アラフォー世代になると増えてくるのが、同窓会。ただ、卒業して20年以上も経つと行方知れずの友人も多く、何の気なしに幹事を引き受けて途方に暮れる人も多いという。そんな幹事を助けてくれるサービスが今、大盛況だ。出欠確認から場所の手配、当日の司会、記念写真送付など、幹事に代わって同窓会を全面的にサポートする“同窓会代行業”の現場に潜入してみた。

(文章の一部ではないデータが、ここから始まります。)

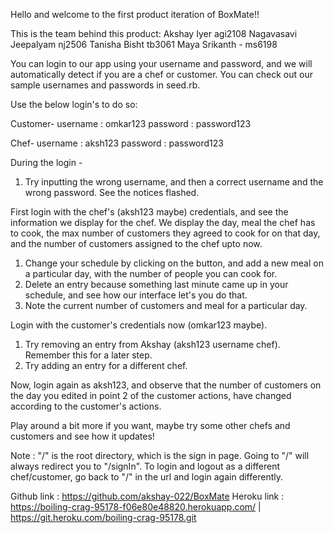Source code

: Hello and welcome to the first product iteration of BoxMate!!

This is the team behind this product:
Akshay Iyer agi2108
Nagavasavi Jeepalyam nj2506
Tanisha Bisht tb3061
Maya Srikanth - ms6198

You can login to our app using your username and password, and we will automatically detect if you are a chef or customer.
You can check out our sample usernames and passwords in seed.rb. 

Use the below login's to do so:

Customer-
username : omkar123
password : password123

Chef-
username : aksh123
password : password123

During the login -
1. Try inputting the wrong username, and then a correct username and the wrong password. See the notices flashed.

First login with the chef's (aksh123 maybe) credentials, and see the information we display for the chef. We display the day, meal the chef has to cook, the max number of customers they agreed to cook for on that day, and the number of customers assigned to the chef upto now.
1. Change your schedule by clicking on the button, and add a new meal on a particular day, with the number of people you can cook for.
2. Delete an entry because something last minute came up in your schedule, and see how our interface let's you do that.
3. Note the current number of customers and meal for a particular day.

Login with the customer's credentials now (omkar123 maybe).
1. Try removing an entry from Akshay (aksh123 username chef). Remember this for a later step.
2. Try adding an entry for a different chef.

Now, login again as aksh123, and observe that the number of customers on the day you edited in point 2 of the customer actions, have changed according to the customer's actions.


Play around a bit more if you want, maybe try some other chefs and customers and see how it updates!

Note : "/" is the root directory, which is the sign in page. Going to "/" will always redirect you to "/signIn".
        To login and logout as a different chef/customer, go back to "/" in the url and login again differently.

Github link : https://github.com/akshay-022/BoxMate
Heroku link : https://boiling-crag-95178-f06e80e48820.herokuapp.com/ | https://git.heroku.com/boiling-crag-95178.git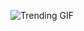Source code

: 
<!-- GIF_SECTION -->
![Trending GIF](https://media1.giphy.com/media/v1.Y2lkPThiYjIxNzcyam0yMW5tejk1eG83NDhxbndrd3QxZXp0YmFlbjhwem12c3MxbXZnZCZlcD12MV9naWZzX3NlYXJjaCZjdD1n/ZfQXucKdaMcHLdSvWd/giphy.gif)
<!-- END_GIF_SECTION -->
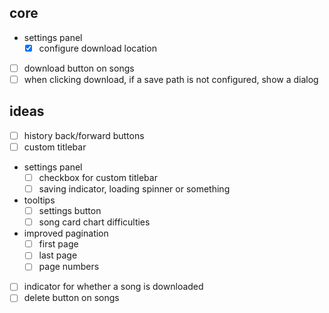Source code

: ## core

- settings panel
  - [x] configure download location
- [ ] download button on songs
- [ ] when clicking download, if a save path is not configured, show a dialog

## ideas

- [ ] history back/forward buttons
- [ ] custom titlebar
- settings panel
  - [ ] checkbox for custom titlebar
  - [ ] saving indicator, loading spinner or something
- tooltips
  - [ ] settings button
  - [ ] song card chart difficulties
- improved pagination
  - [ ] first page
  - [ ] last page
  - [ ] page numbers
- [ ] indicator for whether a song is downloaded
- [ ] delete button on songs
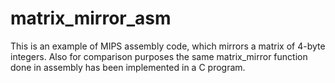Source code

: # matrix_mirror_asm
This is an example of MIPS assembly code, which mirrors a matrix of 4-byte integers.
Also for comparison purposes the same matrix_mirror function done in assembly has been implemented in a C program.
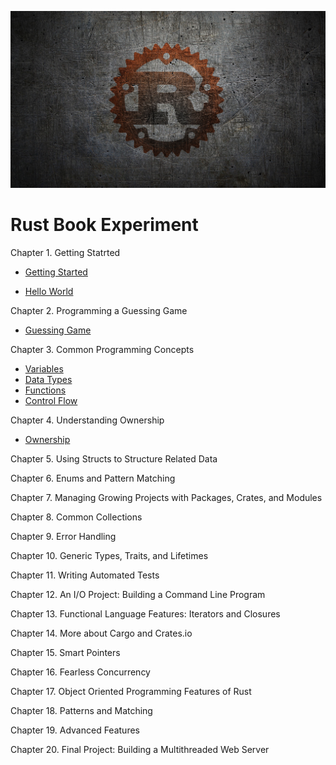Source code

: ![Rust](img/R.jpeg)
# Rust Book Experiment

Chapter 1. Getting Statrted

* [Getting Started](https://dev.to/danielmwandiki/getting-started-with-rust-2c3l)

* [Hello World](https://dev.to/danielmwandiki/hello-world-in-rust-2kbn)
  
Chapter 2. Programming a Guessing Game
* [Guessing Game](https://github.com/DanielMwandiki/Rust/tree/main/chapter_2/guessing_game)

Chapter 3. Common Programming Concepts
* [Variables](https://dev.to/danielmwandiki/variables-and-mutability-4700)
* [Data Types](https://dev.to/danielmwandiki/data-types-1dp3)
* [Functions](https://dev.to/danielmwandiki/functions-in-rust-2egi)
* [Control Flow](https://dev.to/danielmwandiki/conditions-and-control-flow-1cph)

Chapter 4. Understanding Ownership
* [Ownership](https://dev.to/danielmwandiki/rust-reference-and-ownership-31ic)

Chapter 5. Using Structs to Structure Related Data

Chapter 6. Enums and Pattern Matching

Chapter 7. Managing Growing Projects with Packages, Crates, and Modules

Chapter 8. Common Collections

Chapter 9. Error Handling

Chapter 10. Generic Types, Traits, and Lifetimes

Chapter 11. Writing Automated Tests

Chapter 12. An I/O Project: Building a Command Line Program

Chapter 13. Functional Language Features: Iterators and Closures

Chapter 14. More about Cargo and Crates.io

Chapter 15. Smart Pointers

Chapter 16. Fearless Concurrency

Chapter 17. Object Oriented Programming Features of Rust

Chapter 18. Patterns and Matching

Chapter 19. Advanced Features

Chapter 20. Final Project: Building a Multithreaded Web Server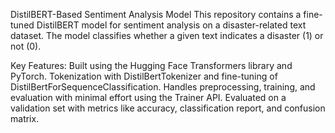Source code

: DistilBERT-Based Sentiment Analysis Model
This repository contains a fine-tuned DistilBERT model for sentiment analysis on a disaster-related text dataset. The model classifies whether a given text indicates a disaster (1) or not (0).

Key Features:
Built using the Hugging Face Transformers library and PyTorch.
Tokenization with DistilBertTokenizer and fine-tuning of DistilBertForSequenceClassification.
Handles preprocessing, training, and evaluation with minimal effort using the Trainer API.
Evaluated on a validation set with metrics like accuracy, classification report, and confusion matrix.
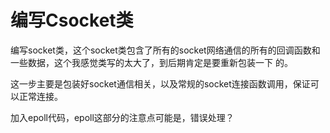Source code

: # 编写Csocket类

编写socket类，这个socket类包含了所有的socket网络通信的所有的回调函数和一些数据，这个我感觉类写的太大了，到后期肯定是要重新包装一下 的。





这一步主要是包装好socket通信相关，以及常规的socket连接函数调用，保证可以正常连接。

加入epoll代码，epoll这部分的注意点可能是，错误处理？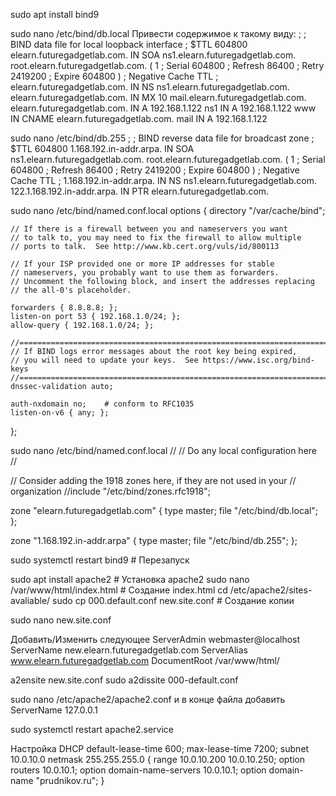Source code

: sudo apt install bind9

sudo nano /etc/bind/db.local
Привести содержимое к такому виду:
;
; BIND data file for local loopback interface
;
$TTL	604800
elearn.futuregadgetlab.com.	IN	SOA	ns1.elearn.futuregadgetlab.com.	root.elearn.futuregadgetlab.com. (
			      1		; Serial
			 604800		; Refresh
			  86400		; Retry
			2419200		; Expire
			 604800 )	; Negative Cache TTL
;
elearn.futuregadgetlab.com.	IN	NS	ns1.elearn.futuregadgetlab.com.
elearn.futuregadgetlab.com.	IN	MX	10	mail.elearn.futuregadgetlab.com.
elearn.futuregadgetlab.com.	IN	A	192.168.1.122
ns1	IN	A	192.168.1.122
www	IN	CNAME	elearn.futuregadgetlab.com.
mail	IN	A	192.168.1.122




sudo nano /etc/bind/db.255 
;
; BIND reverse data file for broadcast zone
;
$TTL	604800
1.168.192.in-addr.arpa.	IN	SOA	ns1.elearn.futuregadgetlab.com.	root.elearn.futuregadgetlab.com. (
			      1		; Serial
			 604800		; Refresh
			  86400		; Retry
			2419200		; Expire
			 604800 )	; Negative Cache TTL
;
1.168.192.in-addr.arpa.	IN	NS	ns1.elearn.futuregadgetlab.com.
122.1.168.192.in-addr.arpa.	IN	PTR	elearn.futuregadgetlab.com.

sudo nano /etc/bind/named.conf.local
options {
	directory "/var/cache/bind";

	// If there is a firewall between you and nameservers you want
	// to talk to, you may need to fix the firewall to allow multiple
	// ports to talk.  See http://www.kb.cert.org/vuls/id/800113

	// If your ISP provided one or more IP addresses for stable 
	// nameservers, you probably want to use them as forwarders.  
	// Uncomment the following block, and insert the addresses replacing 
	// the all-0's placeholder.

	forwarders { 8.8.8.8; };
	listen-on port 53 { 192.168.1.0/24; };
	allow-query { 192.168.1.0/24; };

	//========================================================================
	// If BIND logs error messages about the root key being expired,
	// you will need to update your keys.  See https://www.isc.org/bind-keys
	//========================================================================
	dnssec-validation auto;

	auth-nxdomain no;    # conform to RFC1035
	listen-on-v6 { any; };
};




sudo nano /etc/bind/named.conf.local
//
// Do any local configuration here
//

// Consider adding the 1918 zones here, if they are not used in your
// organization
//include "/etc/bind/zones.rfc1918";



zone "elearn.futuregadgetlab.com" {
type master;
file "/etc/bind/db.local";
};


zone "1.168.192.in-addr.arpa" {
type master;
file "/etc/bind/db.255";
};


sudo systemctl restart bind9 # Перезапуск

sudo apt install apache2   # Установка apache2
sudo nano /var/www/html/index.html   # Создание index.html
cd /etс/apache2/sites-avaliable/
sudo cp 000.default.conf new.site.conf   # Создание копии

sudo nano new.site.conf

Добавить/Изменить следующее
ServerAdmin webmaster@localhost
ServerName new.elearn.futuregadgetlab.com
ServerAlias www.elearn.futuregadgetlab.com
DocumentRoot /var/www/html/


a2ensite new.site.conf
sudo a2dissite 000-default.conf

sudo nano /etc/apache2/apache2.conf
и в конце файла добавить
ServerName 127.0.0.1

sudo systemctl restart apache2.service




Настройка DHCP
default-lease-time 600;
max-lease-time 7200;
subnet 10.0.10.0 netmask 255.255.255.0 {
range 10.0.10.200 10.0.10.250;
option routers 10.0.10.1;
option domain-name-servers 10.0.10.1;
option domain-name "prudnikov.ru";
}










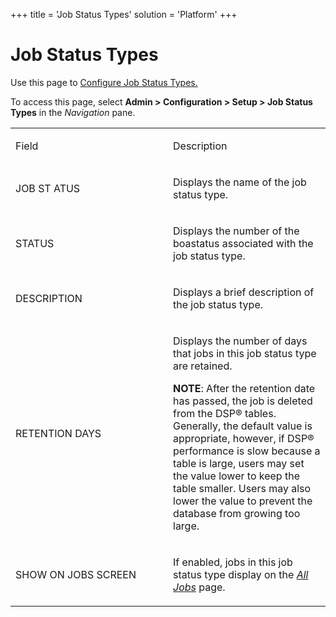+++
title = 'Job Status Types'
solution = 'Platform'
+++

# Job Status Types

<div class="use">

Use this page to [Configure Job Status
Types.](../Use_Cases/Configure%20Job%20Status%20Types.htm)

</div>

To access this page, select **Admin \> Configuration \> Setup \> Job
Status Types** in the *Navigation* pane.

<table>
<colgroup>
<col style="width: 50%" />
<col style="width: 50%" />
</colgroup>
<tbody>
<tr class="odd">
<td><p>Field</p></td>
<td><p>Description</p></td>
</tr>
<tr class="even">
<td><p>JOB ST ATUS</p></td>
<td><p>Displays the name of the job status type.</p></td>
</tr>
<tr class="odd">
<td><p>STATUS</p></td>
<td><p>Displays the number of the boastatus associated with the job status type.</p></td>
</tr>
<tr class="even">
<td><p>DESCRIPTION</p></td>
<td><p>Displays a brief description of the job status type.</p></td>
</tr>
<tr class="odd">
<td><p>RETENTION DAYS</p></td>
<td><p>Displays the number of days that jobs in this job status type are retained.</p>
<p><strong>NOTE</strong>: After the retention date has passed, the job is deleted from the DSP® tables. Generally, the default value is appropriate, however, if DSP® performance is slow because a table is large, users may set the value lower to keep the table smaller. Users may also lower the value to prevent the database from growing too large.  </p></td>
</tr>
<tr class="even">
<td><p>SHOW ON JOBS SCREEN</p></td>
<td><p>If enabled, jobs in this job status type display on the <em><a href="All_Jobs_H.htm">All Jobs</a></em> page.</p></td>
</tr>
</tbody>
</table>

 今回潜入した同窓会は、25年前の中学卒業以来初の開催だという。しかし、周りに推されて感じ代表になったAさんは「同窓会の準備は楽じゃない。当日も酔いたいし…」と代行を依頼。そして、この代行を受けることとなった“同窓会代行業者”「同窓会ネット」の倉田洋一さんが、会全般を取り仕切る。

「幹事が6人いて、全員で打ち合わせするのが難しくて、同窓会代行をお願いすることに。いちばんのネックだった出欠確認も、スムーズでした」

 そうAさんは言っていたが、今回、彼らが選んだのは準備も含め1次会をお任せできる『スタンダードプラン』(参加者1人当たり8000円〜)に2次会手配(3000円〜)をプラス。事前の出欠から場所決めなどもしてくれ大助かりだ。

 当日は、業者2人でお世話にあたる。スタッフの耳塚香央里さんが受付を担当。笑顔でお出迎えをするその横で幹事の女性が、後日発送される記念写真の宛先を記入してもらっている。会場のあちこちで歓声が。そんななか、倉田さんは先生がたを会場へ案内しお酌をしていた。

 いよいよ開式。倉田さんはマイクを握り、司会に変身! 歓談中の先生の席には、当時の集合写真を並べる気遣いが。倉田さんは会場を動き回り、冗談を言いつつシャッターチャンスを逃さない。

 メーンイベントのタイムカプセルを開ける場面では、幹事が事前に掘り起こして様子を収めた映像が流れ始める。

 なかには学校でエッチなビデオを見た反省文や、25年後の自分に宛てた作文などが入っていた。“作文に書いた通り、しがないサラリーマンの妻です”という人もいて大盛況だ。

 その後、先生へ記念品贈呈と挨拶が続き、校歌斉唱。受付でもらった歌詞カードを見てもバラバラだった歌声は、リードして歌う人の登場でひとつに。部外者の記者も思わずじ〜んとしてしまった。

 共同作業を終えて団結した後は記念写真撮影会。ここでも倉田さんは場を盛り上げ、みんなを笑顔にしていた。こうして2時間が経過。

「そろそろ2次会へどうぞ!」

 という、倉田さんのひと言で、参加者は移動準備開始。

「2次会は途中で帰る人がいて、会計が曖昧になりがち。ですが、2次会込みのプランなので、会計トラブルもなく、幹事のみなさんが大金を持ち歩く必要もありません」

 飲み会であれ、同窓会であれ、幹事は飲み食いしづらいもの。だが、今回は仲間と楽しく語らっていた。準備だけでなく、当日も楽しめるのだ。みんなが会場を後にすると、カメラを下げた倉田さんは2次会の店へ足早に去って行った。